Dataset records -
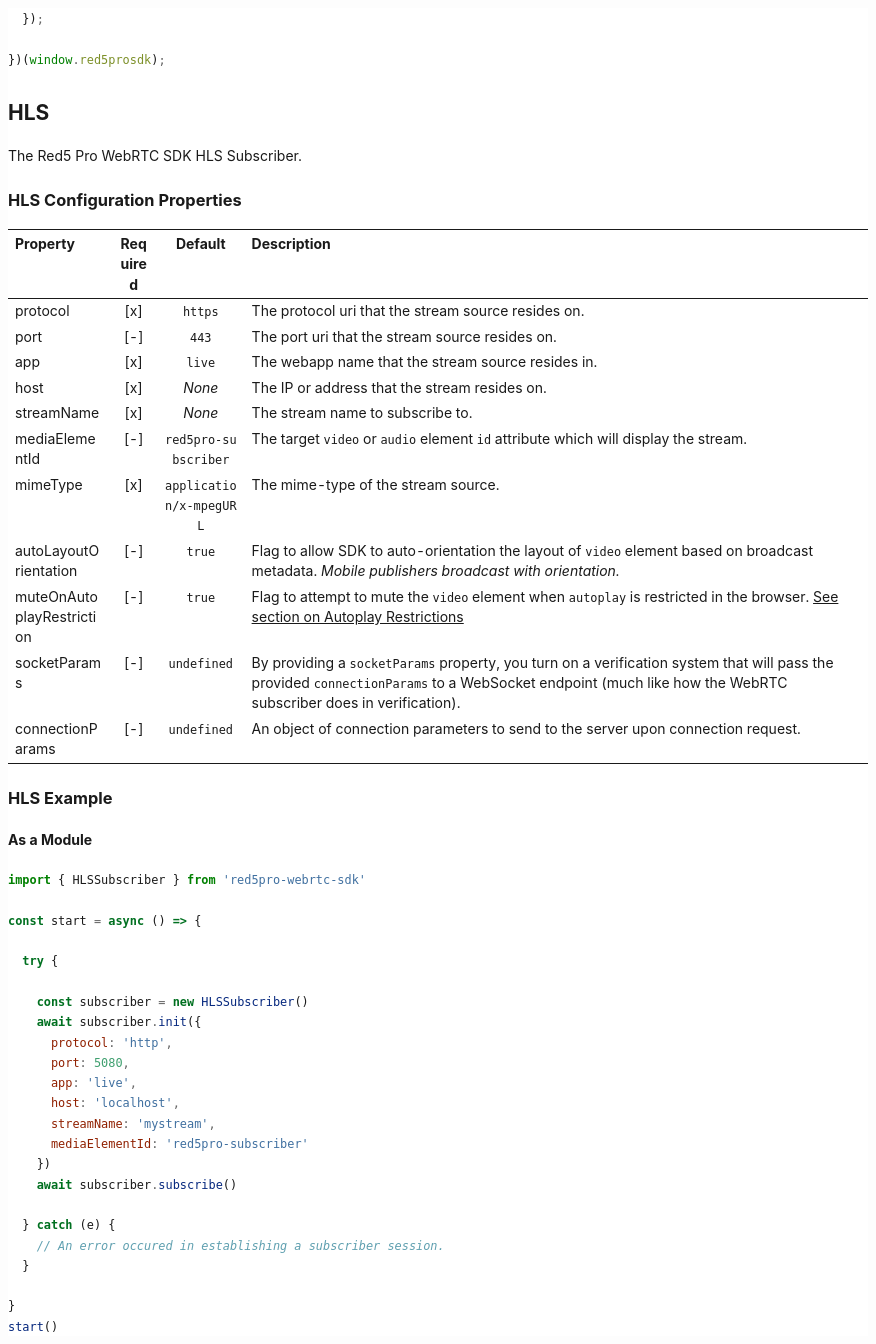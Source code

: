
 ```js
  });

})(window.red5prosdk);
```

## HLS

The Red5 Pro WebRTC SDK HLS Subscriber.

### HLS Configuration Properties

| Property | Required | Default | Description |
| :--- | :---: | :---: | :--- |
| protocol | [x] | `https` | The protocol uri that the stream source resides on. |
| port | [-] | `443` | The port uri that the stream source resides on. |
| app | [x] | `live` | The webapp name that the stream source resides in. |
| host | [x] | *None* | The IP or address that the stream resides on. |
| streamName | [x] | *None* | The stream name to subscribe to. |
| mediaElementId | [-] | `red5pro-subscriber` | The target `video` or `audio` element `id` attribute which will display the stream. |
| mimeType | [x] | `application/x-mpegURL` | The mime-type of the stream source. |
| autoLayoutOrientation | [-] | `true` | Flag to allow SDK to auto-orientation the layout of `video` element based on broadcast metadata. _Mobile publishers broadcast with orientation._ |
| muteOnAutoplayRestriction | [-] | `true` | Flag to attempt to mute the `video` element when `autoplay` is restricted in the browser. [See section on Autoplay Restrictions](#autoplay-restrictions) |
| socketParams | [-] | `undefined` | By providing a `socketParams` property, you turn on a verification system that will pass the provided `connectionParams` to a WebSocket endpoint (much like how the WebRTC subscriber does in verification). |
| connectionParams | [-] |  `undefined` | An object of connection parameters to send to the server upon connection request. |

### HLS Example

#### As a Module

```js
import { HLSSubscriber } from 'red5pro-webrtc-sdk'

const start = async () => {

  try {

    const subscriber = new HLSSubscriber()
    await subscriber.init({
      protocol: 'http',
      port: 5080,
      app: 'live',
      host: 'localhost',
      streamName: 'mystream',
      mediaElementId: 'red5pro-subscriber'
    })
    await subscriber.subscribe()

  } catch (e) {
    // An error occured in establishing a subscriber session.
  }

}
start()
```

Aim of the exercise - Tell how many lines above contain the word "undefined". Nothing but the number is needed.

Response area - 2